5 minutes 43 seconds| Other song titles in the running: Equipoise, Wheelbarrow, Imbecile de rigueur, En Papillote, Traffic Cone, and Skin: An Abundant Organ.
Apart from providing time stamps, I am stumped for what to say about these pieces. What animates me are memories concurrent to the writing of the music. I borrow the following text from something I wrote on Facebook about an interview in The Guardian with David Lynch:
“A film director who does not watch movies? Yeah, that sounds like autism. I would not be surprised to find that Shakespeare had no interest in other playwrights; and that his interest in history came down to a single influential book he ran across in youth (that, in fact, may have been the case). Autism is the genius of being uninformed on a number of subjects, and yet being capable of offering perspectives on them so unanticipated that they appear to originate from the mouth of a visiting and impartial space alien.”
(For this reason, the reader may find less informationally than they desire while purusing these blurbs. [Autistic relish in supplying time stamps, notwithstanding.])
Time stamp for creation: 7/02/12.
Novel-in-Progress, excerpt 1| The book, in brief, deals with two autistic brothers and how they deal with grief and love. The story also has a larger aim, which becomes apparent as things develop. These paragraphs open the introduction and, at this juncture, are of a settled order:
The way out of animalism was arduous and, ironically, it was still in an arduous age, before the industrial machine assumed his labor, that Man achieved his fullest liberation from it. The prize was self-awareness itself: of the mind that was coextensive with the Universe it envisioned, and indispensable to its existence.
Words were clay forged against abysses, where stoked kiln fires illuminated Plato’s shadows at close quarters: The pinnacle of achievement therefore occurred early on, when men still sought essential truth in cave walls. What followed was a generational degradation in the language for describing it.
Leisure was the creation of science, yet the Towers of Babel that came to shade their grove misdirected in their confidence: It was not a problem of too many tongues grappling with the significance of things, but too few words. Unwittingly a paradox was furthered under the Banner of Progress: that of employing a refined tool to fashion a cruder one and, consequently, losing the workmanship of the former by demonstration of the latter being incapable of articulating it. It was more than the cautionary tale of modern Chinese who came to marvel at a clock they had invented centuries before but forgot they invented—it was the case of losing treasure in plain sight.

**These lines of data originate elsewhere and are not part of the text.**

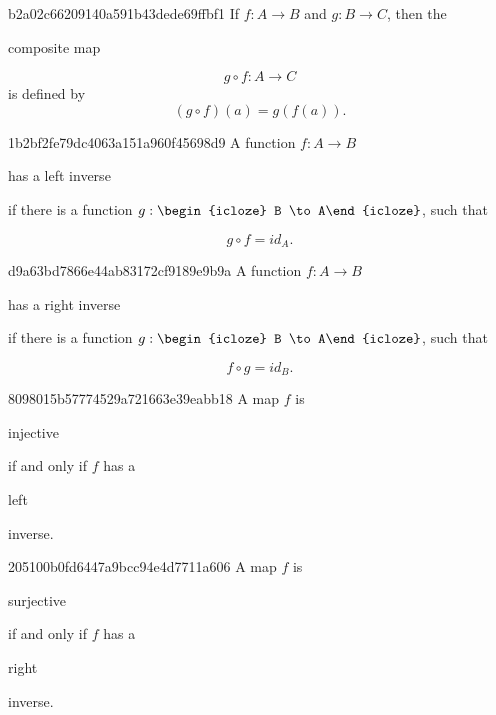 \begin{note}{b2a02c66209140a591b43dede69ffbf1}
    If \({ f : A \to B }\) and \({ g : B \to C }\), then the \begin{icloze}{1}composite map\end{icloze}
    \[
        g \circ f : A \to C
    \]
    is defined by
    \[
        (g \circ f)(a) = g(f(a)).
    \]
\end{note}

\begin{note}{1b2bf2fe79dc4063a151a960f45698d9}
    A function \({ f : A \to B }\) \begin{icloze}{3}has a left inverse\end{icloze} if there is a function \({ g : \begin{icloze}{2}B \to A\end{icloze} }\), such that
    \begin{icloze}{1}
        \[
            g \circ f = id_A.
        \]
    \end{icloze}
\end{note}

\begin{note}{d9a63bd7866e44ab83172cf9189e9b9a}
    A function \({ f : A \to B }\) \begin{icloze}{3}has a right inverse\end{icloze} if there is a function \({ g : \begin{icloze}{2}B \to A\end{icloze} }\), such that
    \begin{icloze}{1}
        \[
            f \circ g = id_B.
        \]
    \end{icloze}
\end{note}

\begin{note}{8098015b57774529a721663e39eabb18}
    A map \({ f }\) is \begin{icloze}{1}injective\end{icloze} if and only if \({ f }\) has a \begin{icloze}{2}left\end{icloze} inverse.
\end{note}

\begin{note}{205100b0fd6447a9bcc94e4d7711a606}
    A map \({ f }\) is \begin{icloze}{1}surjective\end{icloze} if and only if \({ f }\) has a \begin{icloze}{2}right\end{icloze} inverse.
\end{note}

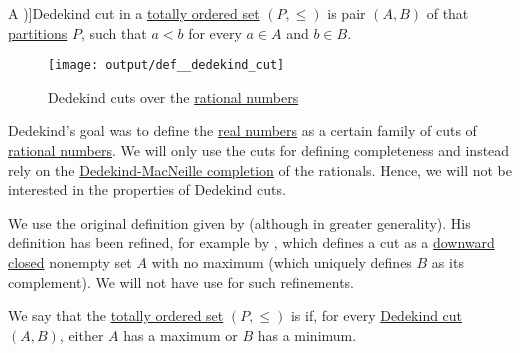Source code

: \begin{definition}\label{def:dedekind_cut}
  A \term[ru=Дедекиндово сечение (\cite[34]{Александров1977Введение})]{Dedekind cut} in a \hyperref[def:totally_ordered_set]{totally ordered set} \( (P, \leq) \) is pair \( (A, B) \) of  that \hyperref[def:set_partition]{partitions} \( P \), such that \( a < b \) for every \( a \in A \) and \( b \in B \).

  \begin{figure}[!ht]
    \centering
    \texttt{[image: output/def\_\_dedekind\_cut]}
    \caption{Dedekind cuts over the \hyperref[def:rational_numbers]{rational numbers}}
    \label{fig:def:dedekind_cut}
  \end{figure}
\end{definition}
\begin{comments}
  \item Dedekind's goal was to define the \hyperref[def:real_numbers]{real numbers} as a certain family of cuts of \hyperref[def:rational_numbers]{rational numbers}. We will only use the cuts for defining completeness and instead rely on the \hyperref[def:dedekind_macnielle_completion]{Dedekind-MacNeille completion} of the rationals. Hence, we will not be interested in the properties of Dedekind cuts.

  \item We use the original definition given by  (although in greater generality). His definition has been refined, for example by , which defines a cut as a \hyperref[def:closed_ordered_subset]{downward closed} nonempty set \( A \) with no maximum (which uniquely defines \( B \) as its complement). We will not have use for such refinements.
\end{comments}

\begin{definition}\label{def:dedekind_completeness}
  We say that the \hyperref[def:totally_ordered_set]{totally ordered set} \( (P, \leq) \) is  if, for every \hyperref[def:dedekind_cut]{Dedekind cut} \( (A, B) \), either \( A \) has a maximum or \( B \) has a minimum.
\end{definition}

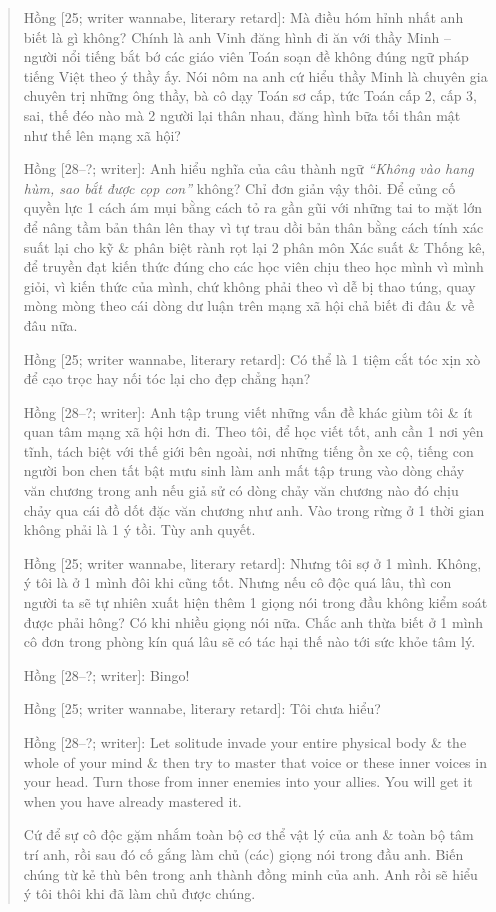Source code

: \documentclass[12pt]{article}
\begin{document}
\begin{quote}
	{\sf Hồng [25; writer wannabe, literary retard]}: Mà điều hóm hỉnh nhất anh biết là gì không? Chính là anh Vinh đăng hình đi ăn với thầy Minh -- người nổi tiếng bắt bớ các giáo viên Toán soạn đề không đúng ngữ pháp tiếng Việt theo ý thầy ấy. Nói nôm na anh cứ hiểu thầy Minh là chuyên gia chuyên trị những ông thầy, bà cô dạy Toán sơ cấp, tức Toán cấp 2, cấp 3, sai, thế đéo nào mà 2 người lại thân nhau, đăng hình bữa tối thân mật như thế lên mạng xã hội?
	
	{\sf Hồng [28--?; writer]}: Anh hiểu nghĩa của câu thành ngữ {\it ``Không vào hang hùm, sao bắt được cọp con''} không? Chỉ đơn giản vậy thôi. Để củng cố quyền lực 1 cách ám mụi bằng cách tỏ ra gần gũi với những tai to mặt lớn để nâng tầm bản thân lên thay vì tự trau dồi bản thân bằng cách tính xác suất lại cho kỹ \& phân biệt rành rọt lại 2 phân môn Xác suất \& Thống kê, để truyền đạt kiến thức đúng cho các học viên chịu theo học mình vì mình giỏi, vì kiến thức của mình, chứ không phải theo vì dễ bị thao túng, quay mòng mòng theo cái dòng dư luận trên mạng xã hội chả biết đi đâu \& về đâu nữa.
	
	{\sf Hồng [25; writer wannabe, literary retard]}: Có thể là 1 tiệm cắt tóc xịn xò để cạo trọc hay nối tóc lại cho đẹp chẳng hạn?
	
	{\sf Hồng [28--?; writer]}: Anh tập trung viết những vấn đề khác giùm tôi \& ít quan tâm mạng xã hội hơn đi. Theo tôi, để học viết tốt, anh cần 1 nơi yên tĩnh, tách biệt với thế giới bên ngoài, nơi những tiếng ồn xe cộ, tiếng con người bon chen tất bật mưu sinh làm anh mất tập trung vào dòng chảy văn chương trong anh nếu giả sử có dòng chảy văn chương nào đó chịu chảy qua cái đồ dốt đặc văn chương như anh. Vào trong rừng ở 1 thời gian không phải là 1 ý tồi. Tùy anh quyết.
	
	{\sf Hồng [25; writer wannabe, literary retard]}: Nhưng tôi sợ ở 1 mình. Không, ý tôi là ở 1 mình đôi khi cũng tốt. Nhưng nếu cô độc quá lâu, thì con người ta sẽ tự nhiên xuất hiện thêm 1 giọng nói trong đầu không kiểm soát được phải hông? Có khi nhiều giọng nói nữa. Chắc anh thừa biết ở 1 mình cô đơn trong phòng kín quá lâu sẽ có tác hại thế nào tới sức khỏe tâm lý.
	
	{\sf Hồng [28--?; writer]}: Bingo!
	
	{\sf Hồng [25; writer wannabe, literary retard]}: Tôi chưa hiểu?
	
	{\sf Hồng [28--?; writer]}: Let solitude invade your entire physical body \& the whole of your mind \& then try to master that voice or these inner voices in your head. Turn those from inner enemies into your allies. You will get it when you have already mastered it.
	
	Cứ để sự cô độc gặm nhắm toàn bộ cơ thể vật lý của anh \& toàn bộ tâm trí anh, rồi sau đó cố gắng làm chủ (các) giọng nói trong đầu anh. Biến chúng từ kẻ thù bên trong anh thành đồng minh của anh. Anh rồi sẽ hiểu ý tôi thôi khi đã làm chủ được chúng.
\end{quote}
\end{document}
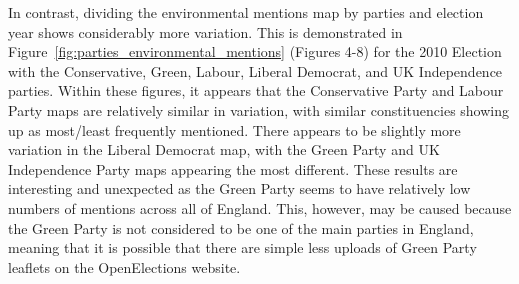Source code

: \documentclass[12pt,letterpaper]{article}
\begin{document}
In contrast, dividing the environmental mentions map by parties and election year shows considerably more variation. This is demonstrated in Figure~\ref{fig:parties_environmental_mentions} (Figures 4-8) for the 2010 Election with the Conservative, Green, Labour, Liberal Democrat, and UK Independence parties. Within these figures, it appears that the Conservative Party and Labour Party maps are relatively similar in variation, with similar constituencies showing up as most/least frequently mentioned. There appears to be slightly more variation in the Liberal Democrat map, with the Green Party and UK Independence Party maps appearing the most different. These results are interesting and unexpected as the Green Party seems to have relatively low numbers of mentions across all of England. This, however, may be caused because the Green Party is not considered to be one of the main parties in England, meaning that it is possible that there are simple less uploads of Green Party leaflets on the OpenElections website.
\end{document}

Explanations, born out of a need to master monsters, dominated the dreams of the descendants, even though few real monsters were left to threaten them. The fear was nevertheless residual and deep-wired, and like the tool-making reflex, still in the memory of the hand if not the hand itself. In nightmares—of falling out of trees, or being awakened by tigers where dying embers of a campfire lose their power to deter—the cave revisited the dweller who once abided in it.